I sat down intending to share work-from-home tips and strategies. This came out instead. I’ll share that other post later.

The coronavirus and COVID19 changed our world in an instant. People are hurting. They’re scared for their safety and their livelihoods. They’re afraid for elderly parents and small children. These are not small things and they should not be diminished. Do not diminish others’ fears. Or your own.

Fear is pain. Unfortunately, we live in a pain-avoidant culture. Many people are afraid of pain- their own, their children’s, the world’s. They ignore it, numb it, try to outdrink or our outrun it.

Fear is good, actually. Fear reminds us that we’re alive. That there’s something left to lose and something still to live for.

Fear is normal. Avoiding it is not.

It really stinks that this virus isn’t the hardest the thing that I’ve ever done. I’m not happy about that. I’m pissed, actually. Yet, I’m oddly calm, too. There is, for us, a sense of: “yes, we’ve been here before. We got through that, we will get through this.” We were completely quarantined for months and practiced social distancing for over a year. And yet, even then, there were others forced to do even more work than us. Bone marrow transplant patients are often hospitalized for years. Some of my friends fought for years and still lost their children.

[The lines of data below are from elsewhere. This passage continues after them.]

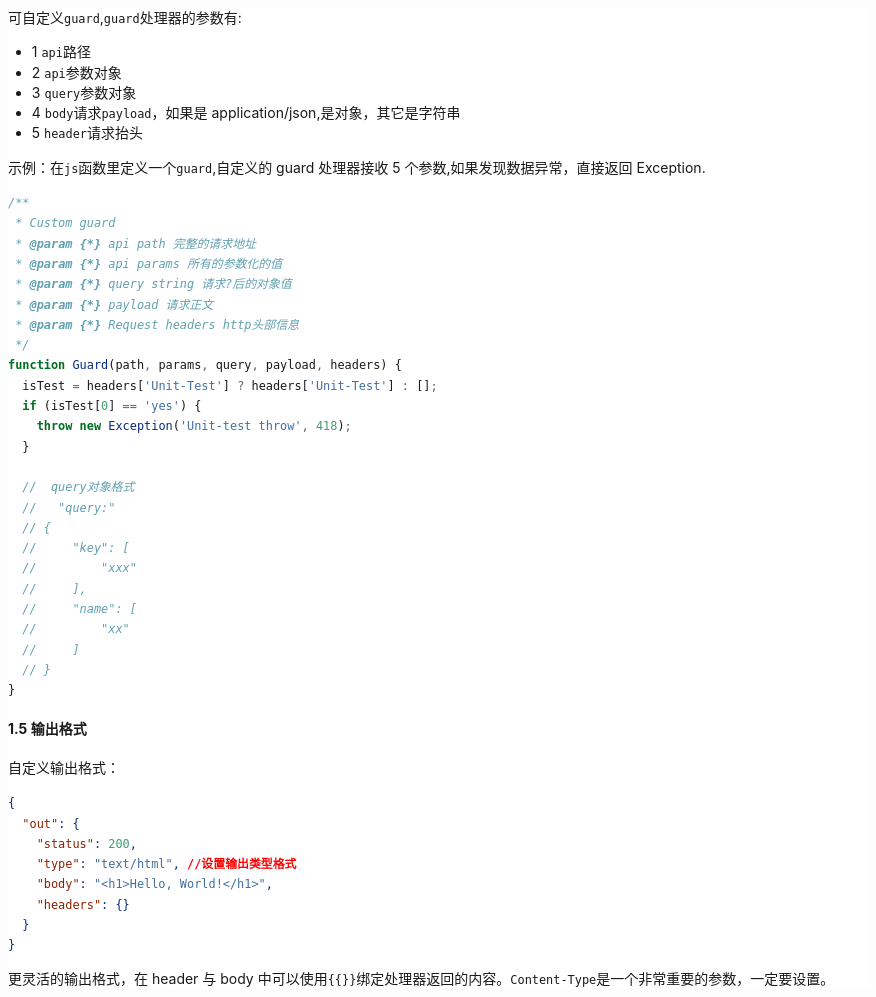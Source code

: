 可自定义`guard`,`guard`处理器的参数有:

- 1 `api`路径
- 2 `api`参数对象
- 3 `query`参数对象
- 4 `body`请求`payload`，如果是 application/json,是对象，其它是字符串
- 5 `header`请求抬头

示例：在`js`函数里定义一个`guard`,自定义的 guard 处理器接收 5 个参数,如果发现数据异常，直接返回 Exception.

```js
/**
 * Custom guard
 * @param {*} api path 完整的请求地址
 * @param {*} api params 所有的参数化的值
 * @param {*} query string 请求?后的对象值
 * @param {*} payload 请求正文
 * @param {*} Request headers http头部信息
 */
function Guard(path, params, query, payload, headers) {
  isTest = headers['Unit-Test'] ? headers['Unit-Test'] : [];
  if (isTest[0] == 'yes') {
    throw new Exception('Unit-test throw', 418);
  }

  //  query对象格式
  //   "query:"
  // {
  //     "key": [
  //         "xxx"
  //     ],
  //     "name": [
  //         "xx"
  //     ]
  // }
}
```

#### 1.5 输出格式

自定义输出格式：

```json
{
  "out": {
    "status": 200,
    "type": "text/html", //设置输出类型格式
    "body": "<h1>Hello, World!</h1>",
    "headers": {}
  }
}
```

更灵活的输出格式，在 header 与 body 中可以使用`{{}}`绑定处理器返回的内容。`Content-Type`是一个非常重要的参数，一定要设置。
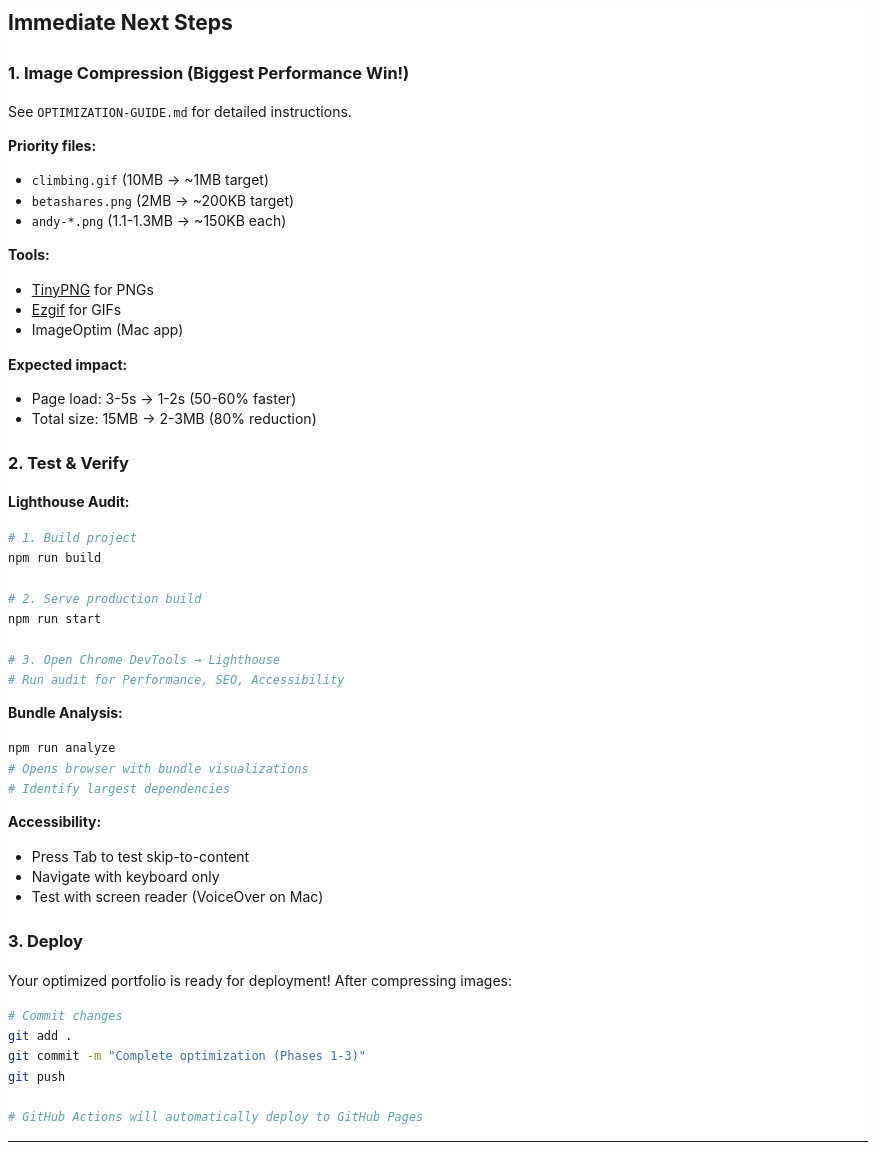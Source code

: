 ## Immediate Next Steps

### 1. Image Compression (Biggest Performance Win!)

See `OPTIMIZATION-GUIDE.md` for detailed instructions.

**Priority files:**
- `climbing.gif` (10MB → ~1MB target)
- `betashares.png` (2MB → ~200KB target)
- `andy-*.png` (1.1-1.3MB → ~150KB each)

**Tools:**
- [TinyPNG](https://tinypng.com/) for PNGs
- [Ezgif](https://ezgif.com/optimize) for GIFs
- ImageOptim (Mac app)

**Expected impact:**
- Page load: 3-5s → 1-2s (50-60% faster)
- Total size: 15MB → 2-3MB (80% reduction)

### 2. Test & Verify

**Lighthouse Audit:**
```bash
# 1. Build project
npm run build

# 2. Serve production build
npm run start

# 3. Open Chrome DevTools → Lighthouse
# Run audit for Performance, SEO, Accessibility
```

**Bundle Analysis:**
```bash
npm run analyze
# Opens browser with bundle visualizations
# Identify largest dependencies
```

**Accessibility:**
- Press Tab to test skip-to-content
- Navigate with keyboard only
- Test with screen reader (VoiceOver on Mac)

### 3. Deploy

Your optimized portfolio is ready for deployment! After compressing images:

```bash
# Commit changes
git add .
git commit -m "Complete optimization (Phases 1-3)"
git push

# GitHub Actions will automatically deploy to GitHub Pages
```

---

Getting my son through cancer treatment was hard. Getting “over it” was harder. This is not my default setting. I am prone to anxiety and worry. I’m a high-strung, east-coaster raised on grades, achievements, and busy. If you weren’t productive, you weren’t worth much. I don’t “get over” stuff. I am a hanger-on-er. I love to revisit old wounds and dissect how I’ve been wronged. I tried that for years. It only brought more pain and more fear.

After years of denial, I realized…

The only way out is through.

I had to work through my fear, anger, grief, disappointment, rage, frustration. It was brutal. I hated it. I resented most of it. And I am grateful for every second of it.

I’m a better human, wife, mother, teacher, career coach, friend.

The choice is the point. Especially now when it feels as if we have no choice.

It’s normal to feel helpless and hopeless. Just don’t stay there.

Name your fears. Write them in a journal. Shout them into the wind. The more we name things, the less power they have to control us.

Go cry in your closet or bathroom. Throw stuff or punch a pillow. Then, wash your face (and your hands, of course), brush your teeth, and go for a walk. The more we name our hope, the more inspired we are to act, too.

This is hard. I’m sending everyone good wishes for physical and emotional safety. I hear you. I see you. I am here to listen and grieve together.